Copy out every line from the records that includes "rate".

== == ==

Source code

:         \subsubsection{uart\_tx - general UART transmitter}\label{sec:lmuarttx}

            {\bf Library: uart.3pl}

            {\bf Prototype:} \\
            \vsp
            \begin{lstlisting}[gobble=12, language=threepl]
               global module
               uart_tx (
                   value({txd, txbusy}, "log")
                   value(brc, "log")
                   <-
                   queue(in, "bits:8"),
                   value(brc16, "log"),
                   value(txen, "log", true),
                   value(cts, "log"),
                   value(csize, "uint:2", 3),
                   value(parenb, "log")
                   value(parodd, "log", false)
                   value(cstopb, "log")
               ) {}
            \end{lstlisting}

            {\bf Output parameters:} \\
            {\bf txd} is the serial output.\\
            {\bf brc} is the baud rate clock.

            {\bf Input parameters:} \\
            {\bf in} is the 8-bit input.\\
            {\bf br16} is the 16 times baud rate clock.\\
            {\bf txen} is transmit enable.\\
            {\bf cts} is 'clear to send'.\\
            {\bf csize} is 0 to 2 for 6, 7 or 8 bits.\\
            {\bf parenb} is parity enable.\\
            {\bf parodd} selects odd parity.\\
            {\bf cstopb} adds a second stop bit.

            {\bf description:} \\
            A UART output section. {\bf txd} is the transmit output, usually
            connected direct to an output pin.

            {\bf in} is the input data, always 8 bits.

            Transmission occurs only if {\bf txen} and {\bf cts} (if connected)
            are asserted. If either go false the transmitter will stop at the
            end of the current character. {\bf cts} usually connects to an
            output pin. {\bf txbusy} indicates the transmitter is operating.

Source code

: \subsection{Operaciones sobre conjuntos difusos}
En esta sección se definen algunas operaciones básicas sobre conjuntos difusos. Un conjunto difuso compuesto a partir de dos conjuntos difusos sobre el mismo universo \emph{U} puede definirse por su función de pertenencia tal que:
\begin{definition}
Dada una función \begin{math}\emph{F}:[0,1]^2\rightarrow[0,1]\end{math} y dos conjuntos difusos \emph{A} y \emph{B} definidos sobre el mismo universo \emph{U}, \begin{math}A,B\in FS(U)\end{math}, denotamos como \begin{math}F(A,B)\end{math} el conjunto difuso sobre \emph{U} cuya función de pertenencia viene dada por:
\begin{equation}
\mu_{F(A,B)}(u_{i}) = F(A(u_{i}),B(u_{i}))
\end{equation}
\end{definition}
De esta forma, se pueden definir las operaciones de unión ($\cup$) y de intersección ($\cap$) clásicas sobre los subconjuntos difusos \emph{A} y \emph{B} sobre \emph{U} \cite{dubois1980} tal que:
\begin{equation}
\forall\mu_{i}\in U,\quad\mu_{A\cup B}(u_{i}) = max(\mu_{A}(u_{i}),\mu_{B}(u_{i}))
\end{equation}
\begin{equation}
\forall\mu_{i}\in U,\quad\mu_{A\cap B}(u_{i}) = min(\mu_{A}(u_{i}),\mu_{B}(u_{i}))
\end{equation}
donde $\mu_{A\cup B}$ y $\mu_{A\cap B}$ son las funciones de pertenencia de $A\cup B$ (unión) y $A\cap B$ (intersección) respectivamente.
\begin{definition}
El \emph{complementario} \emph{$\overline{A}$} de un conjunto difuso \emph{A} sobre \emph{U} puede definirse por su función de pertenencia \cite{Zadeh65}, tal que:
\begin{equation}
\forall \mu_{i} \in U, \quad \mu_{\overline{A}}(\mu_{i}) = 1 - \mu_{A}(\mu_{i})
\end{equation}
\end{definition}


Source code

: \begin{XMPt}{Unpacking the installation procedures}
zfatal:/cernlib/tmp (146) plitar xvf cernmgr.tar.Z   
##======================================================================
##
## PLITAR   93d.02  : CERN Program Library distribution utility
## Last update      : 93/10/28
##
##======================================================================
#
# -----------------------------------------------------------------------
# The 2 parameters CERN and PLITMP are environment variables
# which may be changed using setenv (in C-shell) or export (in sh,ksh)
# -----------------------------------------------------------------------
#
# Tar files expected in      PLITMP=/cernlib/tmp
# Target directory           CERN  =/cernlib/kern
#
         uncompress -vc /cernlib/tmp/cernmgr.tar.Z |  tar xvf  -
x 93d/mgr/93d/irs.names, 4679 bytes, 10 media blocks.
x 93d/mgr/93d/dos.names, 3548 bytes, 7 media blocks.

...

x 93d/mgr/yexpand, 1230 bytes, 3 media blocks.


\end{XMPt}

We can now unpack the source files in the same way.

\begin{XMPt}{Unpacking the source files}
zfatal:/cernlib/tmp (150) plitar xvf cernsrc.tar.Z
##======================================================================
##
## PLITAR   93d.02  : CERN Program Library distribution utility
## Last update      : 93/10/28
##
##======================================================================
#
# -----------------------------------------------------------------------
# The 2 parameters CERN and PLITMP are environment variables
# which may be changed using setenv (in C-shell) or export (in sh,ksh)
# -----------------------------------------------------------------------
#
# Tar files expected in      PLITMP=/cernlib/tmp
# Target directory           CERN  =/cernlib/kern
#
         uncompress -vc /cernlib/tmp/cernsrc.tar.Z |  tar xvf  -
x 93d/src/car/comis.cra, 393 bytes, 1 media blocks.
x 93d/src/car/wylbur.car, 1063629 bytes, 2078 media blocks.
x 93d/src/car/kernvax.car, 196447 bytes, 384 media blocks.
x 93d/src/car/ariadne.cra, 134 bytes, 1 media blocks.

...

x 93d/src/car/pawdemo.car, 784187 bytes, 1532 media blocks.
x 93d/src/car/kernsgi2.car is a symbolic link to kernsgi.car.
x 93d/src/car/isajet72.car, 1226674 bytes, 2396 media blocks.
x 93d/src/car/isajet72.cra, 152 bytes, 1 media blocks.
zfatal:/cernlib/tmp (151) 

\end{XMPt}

== == ==

# [RESULT OF THE EXERCISE]
            {\bf brc} is the baud rate clock.
            {\bf br16} is the 16 times baud rate clock.\\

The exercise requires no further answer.